• THE INPUT:

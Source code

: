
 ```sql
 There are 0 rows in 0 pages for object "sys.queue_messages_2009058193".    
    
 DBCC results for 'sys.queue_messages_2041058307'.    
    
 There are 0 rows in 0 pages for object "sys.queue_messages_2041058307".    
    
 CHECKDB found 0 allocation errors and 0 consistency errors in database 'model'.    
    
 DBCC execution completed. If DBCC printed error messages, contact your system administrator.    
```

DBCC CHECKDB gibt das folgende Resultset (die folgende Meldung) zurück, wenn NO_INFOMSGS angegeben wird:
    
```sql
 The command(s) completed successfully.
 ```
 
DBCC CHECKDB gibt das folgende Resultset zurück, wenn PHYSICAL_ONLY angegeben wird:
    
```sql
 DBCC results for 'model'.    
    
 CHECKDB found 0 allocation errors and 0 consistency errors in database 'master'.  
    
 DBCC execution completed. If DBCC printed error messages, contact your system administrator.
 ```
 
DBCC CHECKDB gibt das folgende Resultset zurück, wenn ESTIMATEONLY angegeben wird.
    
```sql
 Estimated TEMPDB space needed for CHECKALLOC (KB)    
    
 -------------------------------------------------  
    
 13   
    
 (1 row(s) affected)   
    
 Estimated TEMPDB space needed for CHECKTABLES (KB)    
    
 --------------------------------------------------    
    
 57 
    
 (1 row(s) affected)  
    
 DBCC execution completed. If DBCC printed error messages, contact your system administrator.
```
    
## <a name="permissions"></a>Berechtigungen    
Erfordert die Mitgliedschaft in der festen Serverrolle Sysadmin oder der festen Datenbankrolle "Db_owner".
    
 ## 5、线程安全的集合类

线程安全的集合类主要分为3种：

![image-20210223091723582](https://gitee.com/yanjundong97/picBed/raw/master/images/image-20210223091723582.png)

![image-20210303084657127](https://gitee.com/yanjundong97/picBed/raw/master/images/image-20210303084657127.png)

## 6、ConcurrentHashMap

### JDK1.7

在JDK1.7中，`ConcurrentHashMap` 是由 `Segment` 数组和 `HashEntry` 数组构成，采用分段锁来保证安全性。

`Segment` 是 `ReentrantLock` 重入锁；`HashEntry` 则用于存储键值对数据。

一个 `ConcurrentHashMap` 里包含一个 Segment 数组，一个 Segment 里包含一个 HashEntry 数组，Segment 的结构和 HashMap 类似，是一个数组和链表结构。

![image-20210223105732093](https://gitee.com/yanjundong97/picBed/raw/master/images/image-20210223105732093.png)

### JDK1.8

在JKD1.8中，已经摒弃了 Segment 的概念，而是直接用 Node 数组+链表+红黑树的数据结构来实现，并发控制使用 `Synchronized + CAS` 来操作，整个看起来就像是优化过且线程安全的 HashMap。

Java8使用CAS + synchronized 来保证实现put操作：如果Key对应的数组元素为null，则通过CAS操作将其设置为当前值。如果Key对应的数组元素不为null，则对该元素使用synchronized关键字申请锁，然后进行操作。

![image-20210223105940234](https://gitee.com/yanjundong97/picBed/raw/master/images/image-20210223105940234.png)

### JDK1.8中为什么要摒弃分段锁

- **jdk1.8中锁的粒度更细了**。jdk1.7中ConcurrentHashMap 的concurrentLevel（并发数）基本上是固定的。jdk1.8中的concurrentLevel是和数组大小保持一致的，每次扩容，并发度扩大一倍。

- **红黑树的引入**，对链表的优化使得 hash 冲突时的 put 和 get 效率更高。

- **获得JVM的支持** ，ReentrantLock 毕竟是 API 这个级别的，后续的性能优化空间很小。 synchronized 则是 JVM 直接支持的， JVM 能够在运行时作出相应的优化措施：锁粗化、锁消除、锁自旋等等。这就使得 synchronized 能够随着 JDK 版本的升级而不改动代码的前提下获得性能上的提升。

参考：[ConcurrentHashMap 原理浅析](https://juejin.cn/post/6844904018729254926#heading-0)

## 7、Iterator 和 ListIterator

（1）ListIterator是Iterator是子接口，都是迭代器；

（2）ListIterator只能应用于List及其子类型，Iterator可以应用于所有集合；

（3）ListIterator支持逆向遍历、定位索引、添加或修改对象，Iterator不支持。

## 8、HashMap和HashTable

• ABOUT THIS EXERCISE: Locate all lines in the listing above with the word "wird". Copy them.

• TASK RESULT:
DBCC CHECKDB gibt das folgende Resultset (die folgende Meldung) zurück, wenn NO_INFOMSGS angegeben wird:
DBCC CHECKDB gibt das folgende Resultset zurück, wenn PHYSICAL_ONLY angegeben wird:
DBCC CHECKDB gibt das folgende Resultset zurück, wenn ESTIMATEONLY angegeben wird.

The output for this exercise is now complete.